Malgré ses paroles d'apparence fortes, elle se blottit contre moi. Je la tiens longtemps dans mes bras, et le trop plein d'émotions fait qu'elle finit par s'y endormir. Par le vasistas, j'aperçois la lune, claire dans le ciel vide de nuages. En caressant ses cheveux, je réalise combien elle prend consistance, nuit après nuit... Jusqu'où cela nous mènera-t-il ? J'ai beau me sentir plus épanoui que jamais, mes journées n'en finissent plus et j'attends impatiemment la nuit pour qu'elle vienne me rejoindre. Je crois que je suis devenu totalement dépendant, je suis incapable de retourner à ma vie normale ; je ne parviens toujours pas à écrire, quant à la boulangerie n'en parlons pas.
Elle remue lentement, s'allonge davantage, et mon attention se retrouve à nouveau portée sur elle. Un mois de confidences quotidiennes nous ont rapprochés plus que je ne m'en serais douté, et elle parvient presque à être aussi tangible que quelqu'un de normal. Pourtant, elle reste invisible aux yeux de tous.
Je n'oserai jamais l'avouer, mais j'en suis soulagé ; tant qu'elle reste ici, personne ne peut l'atteindre ou prendre la place que je me suis difficilement faite dans son cœur. J'ai presque honte de cette jalousie déraisonnée, qui n'a aucune réciprocité, mais elle est irrépressible et il serait stupide de le nier.

***

— Qu'est-ce que c'est tous ces papiers ?

Je sursaute, puis réalise que le soleil est couché depuis un bon moment. Je me retourne et trouve face à moi une Almia bien plus enjouée qu'hier. Tout à mon rangement, je ne l'avais pas entendue arriver.

— Ne me dis pas que tu es de ces maniaques qui gardent le moindre bout de papier depuis leur première facture, rigole-t-elle.

Je lève les yeux au ciel, puis flanque la liasse de feuilles que je tenais dans un tiroir dont l'étiquette a été effacée par l'humidité.

— Tu sais, avant de travailler dans la boulangerie où tu achetais tes quiches le midi, je... j'écrivais des livres.
— Des livres ?
— A vrai dire, j'en ai même publié un qui a eu un certain succès. Et bien figure toi que ces tonnes de papiers, empilés dans cette armoire, c'est tout ce que j'ai écrit un jour dans ma vie.

Je me retourne, fouille le meuble, et en sors mon trophée.

— Regarde, c'est le premier de mes livres que j'ai publié.

Elle le prend entre ses doigts, et le découvre rapidement.

— J'y ai passé des années, à un point où mes parents pensaient que mes études passeraient à la trappe pour une chimère. Mais j'ai persévéré, et honnêtement c'est l'accomplissement de ma vie.
— C'est fou.
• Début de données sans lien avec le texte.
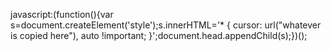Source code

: javascript:(function(){var s=document.createElement('style');s.innerHTML='* { cursor: url("whatever is copied here"), auto !important; }';document.head.appendChild(s);})();
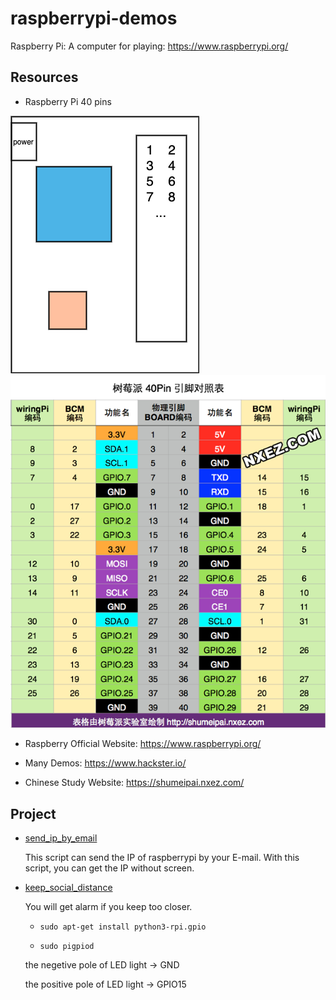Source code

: # raspberrypi-demos
Raspberry Pi: A computer for playing: https://www.raspberrypi.org/

## Resources

- Raspberry Pi 40 pins

![](https://raw.githubusercontent.com/cnlinxi/raspberrypi-demos/master/imgs/raspberry.png)
![](https://raw.githubusercontent.com/cnlinxi/raspberrypi-demos/master/imgs/rpi-pins-40-0.png)

- Raspberry Official Website: https://www.raspberrypi.org/

- Many Demos: https://www.hackster.io/

- Chinese Study Website: https://shumeipai.nxez.com/

## Project

- [send_ip_by_email](https://github.com/cnlinxi/raspberrypi-demos/blob/master/send_ip_by_email.py)

    This script can send the IP of raspberrypi by your E-mail. With this script, you can get the IP without screen.

- [keep_social_distance](https://github.com/cnlinxi/raspberrypi-demos/blob/master/keep_social_distance.py)

    You will get alarm if you keep too closer.

    - `sudo apt-get install python3-rpi.gpio`

    - `sudo pigpiod`

    the negetive pole of LED light -> GND

    the positive pole of LED light -> GPIO15
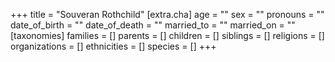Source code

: +++
title = "Souveran Rothchild"
[extra.cha]
age = ""
sex = ""
pronouns = ""
date_of_birth = ""
date_of_death = ""
married_to = ""
married_on = ""
[taxonomies]
families = []
parents = []
children = []
siblings = []
religions = []
organizations = []
ethnicities = []
species = []
+++

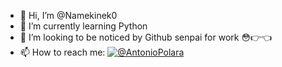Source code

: - 👋 Hi, I’m @Namekinek0
- 🌱 I’m currently learning Python
- 💞️ I’m looking to be noticed by Github senpai for work 😳👉👈
- 📫 How to reach me: [![@AntonioPolara](https://i.postimg.cc/7LwXCwcM/image.png)](https://twitter.com/AntonioPolara) 

<!---
Namekinek0/Namekinek0 is a ✨ special ✨ repository because its `README.md` (this file) appears on your GitHub profile.
You can click the Preview link to take a look at your changes.
--->
<!-- - 👀 I’m interested in ... -->
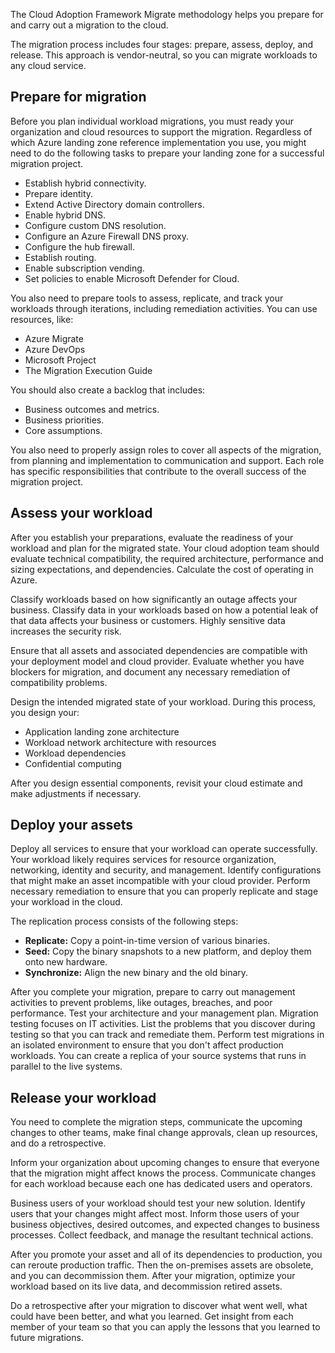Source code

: The Cloud Adoption Framework Migrate methodology helps you prepare for and carry out a migration to the cloud.

The migration process includes four stages: prepare, assess, deploy, and release. This approach is vendor-neutral, so you can migrate workloads to any cloud service.

## Prepare for migration

Before you plan individual workload migrations, you must ready your organization and cloud resources to support the migration. Regardless of which Azure landing zone reference implementation you use, you might need to do the following tasks to prepare your landing zone for a successful migration project.

- Establish hybrid connectivity.
- Prepare identity.
- Extend Active Directory domain controllers. 
- Enable hybrid DNS.
- Configure custom DNS resolution.
- Configure an Azure Firewall DNS proxy.
- Configure the hub firewall.
- Establish routing.
- Enable subscription vending.
- Set policies to enable Microsoft Defender for Cloud.

You also need to prepare tools to assess, replicate, and track your workloads through iterations, including remediation activities. You can use resources, like:

- Azure Migrate
- Azure DevOps
- Microsoft Project
- The Migration Execution Guide

You should also create a backlog that includes:

- Business outcomes and metrics.
- Business priorities.
- Core assumptions.

You also need to properly assign roles to cover all aspects of the migration, from planning and implementation to communication and support. Each role has specific responsibilities that contribute to the overall success of the migration project.

## Assess your workload

After you establish your preparations, evaluate the readiness of your workload and plan for the migrated state. Your cloud adoption team should evaluate technical compatibility, the required architecture, performance and sizing expectations, and dependencies. Calculate the cost of operating in Azure.

Classify workloads based on how significantly an outage affects your business. Classify data in your workloads based on how a potential leak of that data affects your business or customers. Highly sensitive data increases the security risk. 

Ensure that all assets and associated dependencies are compatible with your deployment model and cloud provider. Evaluate whether you have blockers for migration, and document any necessary remediation of compatibility problems.

Design the intended migrated state of your workload. During this process, you design your:

- Application landing zone architecture
- Workload network architecture with resources
- Workload dependencies
- Confidential computing

After you design essential components, revisit your cloud estimate and make adjustments if necessary.

## Deploy your assets

Deploy all services to ensure that your workload can operate successfully. Your workload likely requires services for resource organization, networking, identity and security, and management. Identify configurations that might make an asset incompatible with your cloud provider. Perform necessary remediation to ensure that you can properly replicate and stage your workload in the cloud.

The replication process consists of the following steps:

- **Replicate:** Copy a point-in-time version of various binaries.
- **Seed:** Copy the binary snapshots to a new platform, and deploy them onto new hardware.
- **Synchronize:** Align the new binary and the old binary.

After you complete your migration, prepare to carry out management activities to prevent problems, like outages, breaches, and poor performance. Test your architecture and your management plan. Migration testing focuses on IT activities. List the problems that you discover during testing so that you can track and remediate them. Perform test migrations in an isolated environment to ensure that you don't affect production workloads. You can create a replica of your source systems that runs in parallel to the live systems.

## Release your workload

You need to complete the migration steps, communicate the upcoming changes to other teams, make final change approvals, clean up resources, and do a retrospective.

Inform your organization about upcoming changes to ensure that everyone that the migration might affect knows the process. Communicate changes for each workload because each one has dedicated users and operators.

Business users of your workload should test your new solution. Identify users that your changes might affect most. Inform those users of your business objectives, desired outcomes, and expected changes to business processes. Collect feedback, and manage the resultant technical actions.

After you promote your asset and all of its dependencies to production, you can reroute production traffic. Then the on-premises assets are obsolete, and you can decommission them. After your migration, optimize your workload based on its live data, and decommission retired assets.

Do a retrospective after your migration to discover what went well, what could have been better, and what you learned. Get insight from each member of your team so that you can apply the lessons that you learned to future migrations.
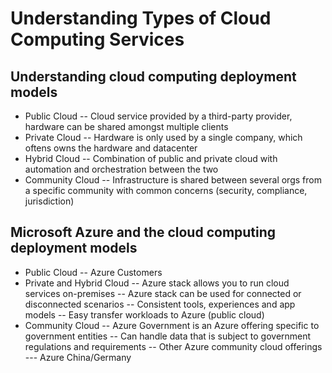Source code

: # Understanding Types of Cloud Computing Services

## Understanding cloud computing deployment models

- Public Cloud
-- Cloud service provided by a third-party provider, hardware can be shared amongst multiple clients
- Private Cloud
-- Hardware is only used by a single company, which oftens owns the hardware and datacenter
- Hybrid Cloud
-- Combination of public and private cloud with automation and orchestration between the two
- Community Cloud
-- Infrastructure is shared between several orgs from a specific community with common concerns (security, compliance, jurisdiction)

## Microsoft Azure and the cloud computing deployment models

- Public Cloud
-- Azure Customers
- Private and Hybrid Cloud
-- Azure stack allows you to run cloud services on-premises
-- Azure stack can be used for connected or disconnected scenarios
-- Consistent tools, experiences and app models
-- Easy transfer workloads to Azure (public cloud)
- Community Cloud
-- Azure Government is an Azure offering specific to government entities
-- Can handle data that is subject to government regulations and requirements
-- Other Azure community cloud offerings
--- Azure China/Germany
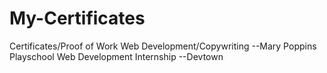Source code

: # My-Certificates
Certificates/Proof of Work
Web Development/Copywriting
--Mary Poppins Playschool
Web Development Internship
--Devtown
Je me suis toujours demandé comment les gens pouvaient créer un monde de toutes pièces. L'idée d'écrire t'est venue comme ça ? Du jour au lendemain ?

Elle s'assied, les yeux rivés sur moi, et je la suis, le fond de ma poitrine agité de lui confier quelque chose d'aussi important.

— Non, tu sais c'est loin d'être ma première histoire. Depuis que j'étais petit, je ne pouvais pas m'empêcher d'écrire, tout le temps. J'étais très insatisfait de la réalité, alors j'inventais une vie à tout ce qui en méritait une, et crois moi ça faisait du monde. Quand je suis arrivé au lycée, je me suis dit que je pourrais peut-être creuser ça plus sérieusement, mais on m'a rapidement fait comprendre que j'étais fou. Alors j'ai gentiment suivi des études, y mettant toute la volonté du monde, et me disant que je pourrais toujours écrire plus tard, quand j'aurai du temps. Et un jour, mes personnages sont nés dans ma tête. Subitement, mes mains ne pouvaient qu'écrire leur histoire. Tout apparaissait si naturellement... J'avais un examen la semaine suivante que j'ai lamentablement raté, mais rien n'avait d'importance, j'avais trouvé mon roman. J'avais déjà essuyé plusieurs refus de maisons d'édition, mais je savais celui-là réussirait là où tous mes autres récits avaient échoué. Je le sentais au plus profond de moi, ces personnages avaient quelque chose de particulier.

Totalement emporté par mon univers, je retourne soudain à la réalité en relevant le regard vers elle. Ses yeux pétillent, un vrai sourire étire ses lèvres rosées. Elle s'approche lentement de moi, et pose ses lèvres sur les miennes.